From way back in my 20’s, I recall with fondness the details of both Toronto Blue Jays’ World Series clinching games, and how they brought people together. At my best friend’s sister’s wedding in October 1992, before smartphones, tablets and social media, I remember crowding around a small black and white TV at the back of the reception hall during the 8th and 9th innings, hugging and high-fiving strangers when the Jays won the first ever World Series by a Canadian team, and then a year later, a similar scene at a downtown Moncton bar, as Joe Carter’s Game 6 HR sailed over the left-field fence to give the Jays back-to-back titles. A wild celebration ensued with co-workers and friends, with the sports world creating another great moment that will live forever.
In my late 20’s and early 30’s, I partied too much and worked a lot, always chasing something that I wouldn’t have been able to actually describe, if someone had asked me. I liken it to running in a race without knowing where the finish line is.

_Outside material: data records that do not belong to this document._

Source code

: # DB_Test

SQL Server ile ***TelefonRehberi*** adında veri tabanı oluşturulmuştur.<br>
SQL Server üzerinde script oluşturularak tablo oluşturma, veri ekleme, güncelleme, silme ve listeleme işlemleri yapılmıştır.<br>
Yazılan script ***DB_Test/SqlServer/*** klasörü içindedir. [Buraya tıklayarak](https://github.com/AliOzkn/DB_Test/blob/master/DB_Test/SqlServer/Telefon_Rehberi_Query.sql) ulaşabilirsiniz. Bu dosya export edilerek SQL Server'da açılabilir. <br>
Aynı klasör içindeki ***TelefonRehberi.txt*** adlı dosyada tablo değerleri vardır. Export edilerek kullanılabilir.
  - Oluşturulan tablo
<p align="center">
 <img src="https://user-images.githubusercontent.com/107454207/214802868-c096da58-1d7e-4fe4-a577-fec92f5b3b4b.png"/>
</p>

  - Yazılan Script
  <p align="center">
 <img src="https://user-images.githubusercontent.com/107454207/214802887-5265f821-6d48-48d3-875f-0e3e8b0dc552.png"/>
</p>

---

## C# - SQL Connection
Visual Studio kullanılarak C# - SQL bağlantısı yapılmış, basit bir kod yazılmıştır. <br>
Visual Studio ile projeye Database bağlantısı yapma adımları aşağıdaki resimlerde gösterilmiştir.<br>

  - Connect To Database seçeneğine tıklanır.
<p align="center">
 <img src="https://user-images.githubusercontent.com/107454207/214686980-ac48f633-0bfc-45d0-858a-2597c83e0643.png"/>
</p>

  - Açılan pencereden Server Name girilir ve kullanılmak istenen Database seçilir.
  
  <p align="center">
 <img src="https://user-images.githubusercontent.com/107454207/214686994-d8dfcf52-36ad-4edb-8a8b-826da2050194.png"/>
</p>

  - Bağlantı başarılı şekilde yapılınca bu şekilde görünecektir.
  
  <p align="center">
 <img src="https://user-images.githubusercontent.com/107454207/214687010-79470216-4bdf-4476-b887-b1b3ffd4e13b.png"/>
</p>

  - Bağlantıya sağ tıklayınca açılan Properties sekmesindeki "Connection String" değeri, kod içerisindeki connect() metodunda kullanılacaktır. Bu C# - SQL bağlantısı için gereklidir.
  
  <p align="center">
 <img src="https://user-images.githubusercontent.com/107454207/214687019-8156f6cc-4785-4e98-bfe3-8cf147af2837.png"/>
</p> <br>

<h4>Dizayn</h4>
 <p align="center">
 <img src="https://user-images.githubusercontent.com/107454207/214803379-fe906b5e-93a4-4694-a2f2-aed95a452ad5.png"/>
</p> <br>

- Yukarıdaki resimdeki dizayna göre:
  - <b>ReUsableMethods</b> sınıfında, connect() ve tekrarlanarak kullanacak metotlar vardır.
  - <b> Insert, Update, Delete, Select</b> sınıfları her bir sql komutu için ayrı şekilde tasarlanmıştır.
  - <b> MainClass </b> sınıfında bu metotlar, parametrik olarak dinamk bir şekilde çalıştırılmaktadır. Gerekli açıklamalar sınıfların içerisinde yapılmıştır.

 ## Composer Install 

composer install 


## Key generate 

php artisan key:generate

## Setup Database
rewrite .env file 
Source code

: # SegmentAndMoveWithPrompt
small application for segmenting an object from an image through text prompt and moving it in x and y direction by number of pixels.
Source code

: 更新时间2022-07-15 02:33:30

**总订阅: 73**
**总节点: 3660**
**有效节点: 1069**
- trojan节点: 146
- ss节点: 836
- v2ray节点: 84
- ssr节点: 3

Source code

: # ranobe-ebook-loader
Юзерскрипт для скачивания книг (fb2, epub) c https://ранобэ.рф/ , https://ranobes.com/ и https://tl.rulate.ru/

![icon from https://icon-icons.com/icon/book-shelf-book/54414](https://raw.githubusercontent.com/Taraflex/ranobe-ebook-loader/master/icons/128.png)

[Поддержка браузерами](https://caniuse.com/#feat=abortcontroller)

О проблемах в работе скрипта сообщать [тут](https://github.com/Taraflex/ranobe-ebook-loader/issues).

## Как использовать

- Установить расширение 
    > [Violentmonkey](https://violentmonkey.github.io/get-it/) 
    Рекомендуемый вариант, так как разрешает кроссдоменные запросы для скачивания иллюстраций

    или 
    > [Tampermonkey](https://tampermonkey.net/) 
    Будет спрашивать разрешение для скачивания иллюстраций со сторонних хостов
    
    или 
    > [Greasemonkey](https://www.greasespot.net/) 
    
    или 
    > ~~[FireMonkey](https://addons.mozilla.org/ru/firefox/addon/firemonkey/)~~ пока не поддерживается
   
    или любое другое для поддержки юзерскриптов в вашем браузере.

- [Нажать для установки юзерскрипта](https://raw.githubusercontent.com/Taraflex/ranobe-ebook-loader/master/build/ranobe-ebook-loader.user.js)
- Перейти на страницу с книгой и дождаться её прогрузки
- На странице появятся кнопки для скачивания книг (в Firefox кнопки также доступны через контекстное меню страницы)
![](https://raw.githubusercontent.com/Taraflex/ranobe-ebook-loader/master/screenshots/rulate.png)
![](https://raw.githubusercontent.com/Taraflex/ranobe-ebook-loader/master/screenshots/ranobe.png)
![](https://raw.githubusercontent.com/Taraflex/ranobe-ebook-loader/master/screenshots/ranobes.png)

I still watched baseball playoffs and followed sports in general, but baseball temporarily became almost an afterthought in my life, as I focused most of my energy in many of the wrong places.
Thanks to the wonders of fate, I made new friends while volunteering at a sporting event here in Moncton in 2009, and as a direct result, would be invited to join a close-knit co-ed softball team that I would play on for the next 7 years, pointing my life back in the right direction. Our on-field exploits were secondary to the time spent grabbing a few beer after the game and the countless off-season events we held, and many lifelong friendships were formed. After we lost the captain of our team and close friend in February 2012 to a sudden illness, our improbable win in the league championship that September in his honour will remain one of the most special moments of my life, sports or otherwise.
Now, as an adult in my 40’s, baseball has time and time again given me a much needed distraction from real life – from the day to day challenges of “being a grown up” – worries about the changing demands of my job, or disappointment over personal relationships, to the challenges of paying bills and generally keeping it all together. It now gives me a sense of belonging to a community where I share a passion with others, many of whom I’ve never met. There was a time I would not have thought it possible, but I have formed friendships with people online – some I have been lucky enough to meet, some I hope to someday – bonded by our mutual love of the Dodgers.
Since discovering my true passion in Dodgers baseball, I have also happily pulled back and changed directions on my previously demanding job and have chosen instead to work only to live, instead of living to work. I will never be Vin Scully or Bob Miller with a lifelong illustrious career excelling at what they love, but I’m grateful that I have found my passion – living, breathing, and occasionally writing about Dodgers baseball. I feel like I’ve come out the other side of what was once a directionless place, with baseball’s help. Chase Utley said something last week that really resonated with me, when asked about scoring from first base on a strikeout in the Cubs series: “I kept going…and it worked out.”
So sure, maybe I am way too emotionally invested in baseball… but I can’t imagine life any other way.